Stored entries

<<<<

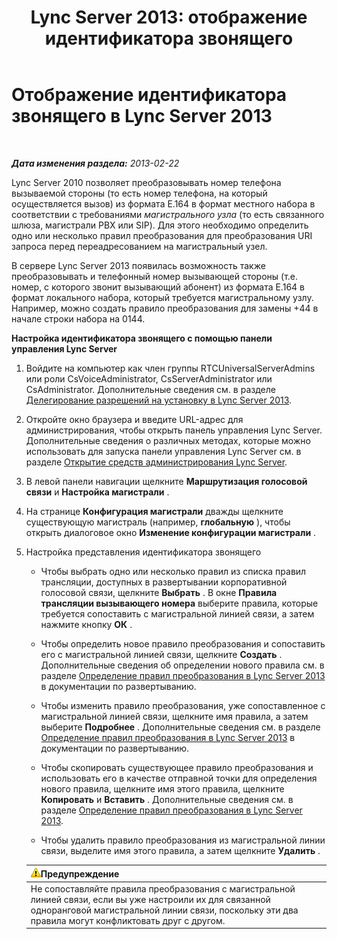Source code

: ﻿---
title: 'Lync Server 2013: отображение идентификатора звонящего'
TOCTitle: Отображение идентификатора звонящего
ms:assetid: 6a643961-a0a1-41d1-96ba-6c428a89d82e
ms:mtpsurl: https://technet.microsoft.com/ru-ru/library/JJ204980(v=OCS.15)
ms:contentKeyID: 49310087
ms.date: 05/19/2016
mtps_version: v=OCS.15
ms.translationtype: HT
---

# Отображение идентификатора звонящего в Lync Server 2013

 

_**Дата изменения раздела:** 2013-02-22_

Lync Server 2010 позволяет преобразовывать номер телефона вызываемой стороны (то есть номер телефона, на который осуществляется вызов) из формата E.164 в формат местного набора в соответствии с требованиями *магистрального узла* (то есть связанного шлюза, магистрали PBX или SIP). Для этого необходимо определить одно или несколько правил преобразования для преобразования URI запроса перед переадресованием на магистральный узел.

В сервере Lync Server 2013 появилась возможность также преобразовывать и телефонный номер вызывающей стороны (т.е. номер, с которого звонит вызывающий абонент) из формата E.164 в формат локального набора, который требуется магистральному узлу. Например, можно создать правило преобразования для замены +44 в начале строки набора на 0144.

**Настройка идентификатора звонящего с помощью панели управления Lync Server**

1.  Войдите на компьютер как член группы RTCUniversalServerAdmins или роли CsVoiceAdministrator, CsServerAdministrator или CsAdministrator. Дополнительные сведения см. в разделе [Делегирование разрешений на установку в Lync Server 2013](lync-server-2013-delegate-setup-permissions.md).

2.  Откройте окно браузера и введите URL-адрес для администрирования, чтобы открыть панель управления Lync Server. Дополнительные сведения о различных методах, которые можно использовать для запуска панели управления Lync Server см. в разделе [Открытие средств администрирования Lync Server](lync-server-2013-open-lync-server-administrative-tools.md).

3.  В левой панели навигации щелкните **Маршрутизация голосовой связи** и **Настройка магистрали** .

4.  На странице **Конфигурация магистрали** дважды щелкните существующую магистраль (например, **глобальную** ), чтобы открыть диалоговое окно **Изменение конфигурации магистрали** .

5.  Настройка представления идентификатора звонящего
    
      - Чтобы выбрать одно или несколько правил из списка правил трансляции, доступных в развертывании корпоративной голосовой связи, щелкните **Выбрать** . В окне **Правила трансляции вызывающего номера** выберите правила, которые требуется сопоставить с магистральной линией связи, а затем нажмите кнопку **ОК** .
    
      - Чтобы определить новое правило преобразования и сопоставить его с магистральной линией связи, щелкните **Создать** . Дополнительные сведения об определении нового правила см. в разделе [Определение правил преобразования в Lync Server 2013](lync-server-2013-defining-translation-rules.md) в документации по развертыванию.
    
      - Чтобы изменить правило преобразования, уже сопоставленное с магистральной линией связи, щелкните имя правила, а затем выберите **Подробнее** . Дополнительные сведения см. в разделе [Определение правил преобразования в Lync Server 2013](lync-server-2013-defining-translation-rules.md) в документации по развертыванию.
    
      - Чтобы скопировать существующее правило преобразования и использовать его в качестве отправной точки для определения нового правила, щелкните имя этого правила, щелкните **Копировать** и **Вставить** . Дополнительные сведения см. в разделе [Определение правил преобразования в Lync Server 2013](lync-server-2013-defining-translation-rules.md).
    
      - Чтобы удалить правило преобразования из магистральной линии связи, выделите имя этого правила, а затем щелкните **Удалить** .
    
    <table>
    <thead>
    <tr class="header">
    <th><img src="images/Gg412910.warning(OCS.15).gif" title="warning" alt="warning" />Предупреждение</th>
    </tr>
    </thead>
    <tbody>
    <tr class="odd">
    <td>Не сопоставляйте правила преобразования с магистральной линией связи, если вы уже настроили их для связанной одноранговой магистральной линии связи, поскольку эти два правила могут конфликтовать друг с другом.</td>
    </tr>
    </tbody>
    </table>

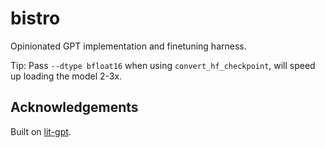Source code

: # bistro

Opinionated GPT implementation and finetuning harness.

Tip: Pass `--dtype bfloat16` when using `convert_hf_checkpoint`, will speed up loading the model 2-3x.

## Acknowledgements

Built on [lit-gpt](https://github.com/Lightning-AI/lit-gpt).
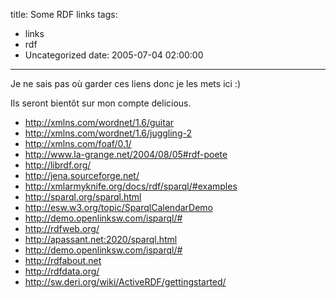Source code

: title: Some RDF links
tags:
  - links
  - rdf
  - Uncategorized
date: 2005-07-04 02:00:00
---

Je ne sais pas où garder ces liens donc je les mets ici :)

Ils seront bientôt sur mon compte delicious.

*   http://xmlns.com/wordnet/1.6/guitar
*   http://xmlns.com/wordnet/1.6/juggling-2
*   http://xmlns.com/foaf/0.1/
*   http://www.la-grange.net/2004/08/05#rdf-poete
*   http://librdf.org/
*   http://jena.sourceforge.net/
*   http://xmlarmyknife.org/docs/rdf/sparql/#examples
*   http://sparql.org/sparql.html
*   http://esw.w3.org/topic/SparqlCalendarDemo
*   http://demo.openlinksw.com/isparql/#
*   http://rdfweb.org/
*   http://apassant.net:2020/sparql.html
*   http://demo.openlinksw.com/isparql/#
*   http://rdfabout.net
*   http://rdfdata.org/
*   http://sw.deri.org/wiki/ActiveRDF/gettingstarted/
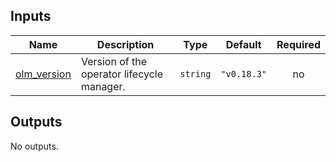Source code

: <!-- BEGIN_TF_DOCS -->


## Inputs

| Name | Description | Type | Default | Required |
|------|-------------|------|---------|:--------:|
| <a name="input_olm_version"></a> [olm\_version](#input\_olm\_version) | Version of the operator lifecycle manager. | `string` | `"v0.18.3"` | no |

## Outputs

No outputs.
<!-- END_TF_DOCS -->
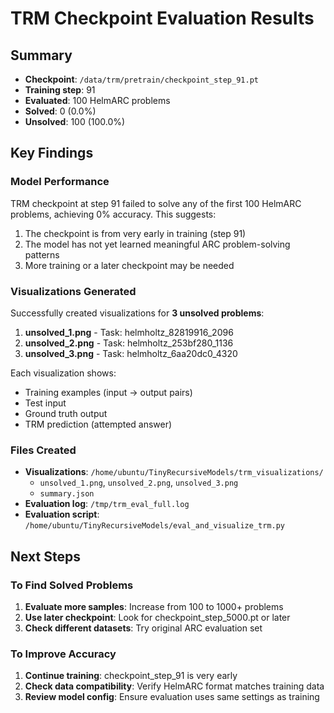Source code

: # TRM Checkpoint Evaluation Results

## Summary
- **Checkpoint**: `/data/trm/pretrain/checkpoint_step_91.pt`  
- **Training step**: 91
- **Evaluated**: 100 HelmARC problems
- **Solved**: 0 (0.0%)
- **Unsolved**: 100 (100.0%)

## Key Findings

### Model Performance
TRM checkpoint at step 91 failed to solve any of the first 100 HelmARC problems, achieving 0% accuracy. This suggests:
1. The checkpoint is from very early in training (step 91)
2. The model has not yet learned meaningful ARC problem-solving patterns
3. More training or a later checkpoint may be needed

### Visualizations Generated
Successfully created visualizations for **3 unsolved problems**:

1. **unsolved_1.png** - Task: helmholtz_82819916_2096
2. **unsolved_2.png** - Task: helmholtz_253bf280_1136  
3. **unsolved_3.png** - Task: helmholtz_6aa20dc0_4320

Each visualization shows:
- Training examples (input → output pairs)
- Test input
- Ground truth output
- TRM prediction (attempted answer)

### Files Created
- **Visualizations**: `/home/ubuntu/TinyRecursiveModels/trm_visualizations/`
  - `unsolved_1.png`, `unsolved_2.png`, `unsolved_3.png`
  - `summary.json`
- **Evaluation log**: `/tmp/trm_eval_full.log`
- **Evaluation script**: `/home/ubuntu/TinyRecursiveModels/eval_and_visualize_trm.py`

## Next Steps

### To Find Solved Problems
1. **Evaluate more samples**: Increase from 100 to 1000+ problems
2. **Use later checkpoint**: Look for checkpoint_step_5000.pt or later
3. **Check different datasets**: Try original ARC evaluation set

### To Improve Accuracy
1. **Continue training**: checkpoint_step_91 is very early
2. **Check data compatibility**: Verify HelmARC format matches training data
3. **Review model config**: Ensure evaluation uses same settings as training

>>>>

Work instructions:
The answer must be the lines above, word for word, from the first one through the line with "Откройте окно браузера", pictures excluded.

Written response:
Source code

: ﻿---
title: 'Lync Server 2013: отображение идентификатора звонящего'
TOCTitle: Отображение идентификатора звонящего
ms:assetid: 6a643961-a0a1-41d1-96ba-6c428a89d82e
ms:mtpsurl: https://technet.microsoft.com/ru-ru/library/JJ204980(v=OCS.15)
ms:contentKeyID: 49310087
ms.date: 05/19/2016
mtps_version: v=OCS.15
ms.translationtype: HT
---

# Отображение идентификатора звонящего в Lync Server 2013

 

_**Дата изменения раздела:** 2013-02-22_

Lync Server 2010 позволяет преобразовывать номер телефона вызываемой стороны (то есть номер телефона, на который осуществляется вызов) из формата E.164 в формат местного набора в соответствии с требованиями *магистрального узла* (то есть связанного шлюза, магистрали PBX или SIP). Для этого необходимо определить одно или несколько правил преобразования для преобразования URI запроса перед переадресованием на магистральный узел.

В сервере Lync Server 2013 появилась возможность также преобразовывать и телефонный номер вызывающей стороны (т.е. номер, с которого звонит вызывающий абонент) из формата E.164 в формат локального набора, который требуется магистральному узлу. Например, можно создать правило преобразования для замены +44 в начале строки набора на 0144.

**Настройка идентификатора звонящего с помощью панели управления Lync Server**

1.  Войдите на компьютер как член группы RTCUniversalServerAdmins или роли CsVoiceAdministrator, CsServerAdministrator или CsAdministrator. Дополнительные сведения см. в разделе [Делегирование разрешений на установку в Lync Server 2013](lync-server-2013-delegate-setup-permissions.md).

2.  Откройте окно браузера и введите URL-адрес для администрирования, чтобы открыть панель управления Lync Server. Дополнительные сведения о различных методах, которые можно использовать для запуска панели управления Lync Server см. в разделе [Открытие средств администрирования Lync Server](lync-server-2013-open-lync-server-administrative-tools.md).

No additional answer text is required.